Western blot analysis of A2A receptor immunoreactivity in hippocampal nerve terminals
The analysis of adenosine A2A receptor immunoreactivity was
carried out as previously described
(Rebola et al. 2002) in
membranes from a Percoll-purified synaptosomal fraction of the hippocampus
(e.g., Lopes et al. 1999a).
Briefly, after determining the amount of protein
(Spector 1978), each sample
was diluted with two volumes of a solution containing 8 M urea, 100 mM
dithiothreitol, 2% (wt/vol) sodium dodecyl sulfate, and 375 mM Tris-HCl pH 6.8
and incubated for 2 h at 37°C. These diluted samples and the prestained
molecular weight markers (Amersham) were separated by sodium dodecyl
sulfate–polyacrylamide gel electrophoresis (10% with a 4% concentrating
gel) under reducing conditions and electro-transferred to polyvinylidene
difluoride membranes (0.45 µm from Amersham). After blocking for 2 h at
room temperature with 5% milk in Tris-buffered saline, pH 7.6 containing 0.1%
Tween 20 (TBS-T), the membranes were incubated overnight at 4°C with the
goat IgG anti-adenosine A2A receptor antibody (1:100 dilution).

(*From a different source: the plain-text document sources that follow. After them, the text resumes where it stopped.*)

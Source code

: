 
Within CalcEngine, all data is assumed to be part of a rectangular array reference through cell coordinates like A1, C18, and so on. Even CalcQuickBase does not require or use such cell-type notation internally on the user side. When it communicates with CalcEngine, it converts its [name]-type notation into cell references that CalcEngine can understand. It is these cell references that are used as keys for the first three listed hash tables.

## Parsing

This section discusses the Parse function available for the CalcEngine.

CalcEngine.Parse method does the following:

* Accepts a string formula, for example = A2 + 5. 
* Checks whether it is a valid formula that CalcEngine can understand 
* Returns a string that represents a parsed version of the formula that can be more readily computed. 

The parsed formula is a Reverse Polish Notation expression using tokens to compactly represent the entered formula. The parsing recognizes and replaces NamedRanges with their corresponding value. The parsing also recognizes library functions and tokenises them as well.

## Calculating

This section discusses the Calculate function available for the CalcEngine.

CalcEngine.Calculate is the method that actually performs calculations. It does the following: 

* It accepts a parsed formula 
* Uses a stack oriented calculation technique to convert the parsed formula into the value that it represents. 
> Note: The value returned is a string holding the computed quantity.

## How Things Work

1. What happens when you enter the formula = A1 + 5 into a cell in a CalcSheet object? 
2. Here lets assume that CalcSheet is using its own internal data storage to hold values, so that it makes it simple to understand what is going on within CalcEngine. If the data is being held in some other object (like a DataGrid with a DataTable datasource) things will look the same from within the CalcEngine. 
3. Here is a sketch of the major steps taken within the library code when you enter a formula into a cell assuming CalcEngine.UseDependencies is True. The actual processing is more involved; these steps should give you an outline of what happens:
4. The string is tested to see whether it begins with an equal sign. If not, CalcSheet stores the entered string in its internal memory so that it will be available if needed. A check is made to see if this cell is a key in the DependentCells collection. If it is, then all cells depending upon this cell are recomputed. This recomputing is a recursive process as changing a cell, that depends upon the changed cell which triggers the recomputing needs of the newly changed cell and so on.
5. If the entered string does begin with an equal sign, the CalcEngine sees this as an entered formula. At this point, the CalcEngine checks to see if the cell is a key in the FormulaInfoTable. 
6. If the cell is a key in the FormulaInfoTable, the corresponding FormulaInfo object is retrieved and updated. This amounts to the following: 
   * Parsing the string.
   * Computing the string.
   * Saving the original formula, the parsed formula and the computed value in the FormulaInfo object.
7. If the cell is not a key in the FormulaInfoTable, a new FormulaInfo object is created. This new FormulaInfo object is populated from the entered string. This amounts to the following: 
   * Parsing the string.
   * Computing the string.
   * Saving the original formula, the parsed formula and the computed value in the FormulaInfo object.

After four washing periods for 10 min with TBS-T containing 0.5% milk, the
membranes were incubated with the alkaline phosphatase conjugated rabbit
anti-goat IgG secondary antibody (1:2,000 dilution from Calbiochem) in TBS-T
containing 1% milk for 90 min at room temperature. After five 10-min washes in
TBS-T containing 0.5% milk, the membranes were incubated with Enhanced
Chemi-Fluorescence for 5 min and then analyzed with a Storm (Molecular
Devices).
Statistics
The values presented are mean ± SE of n experiments. To
test the significance of the effect of a drug versus control, a paired
Student's t-test was used. When making comparisons from different
sets of experiments with control, ANOVA was used, followed by Dunnett's test.
P 
0.05 was considered to represent a significant difference.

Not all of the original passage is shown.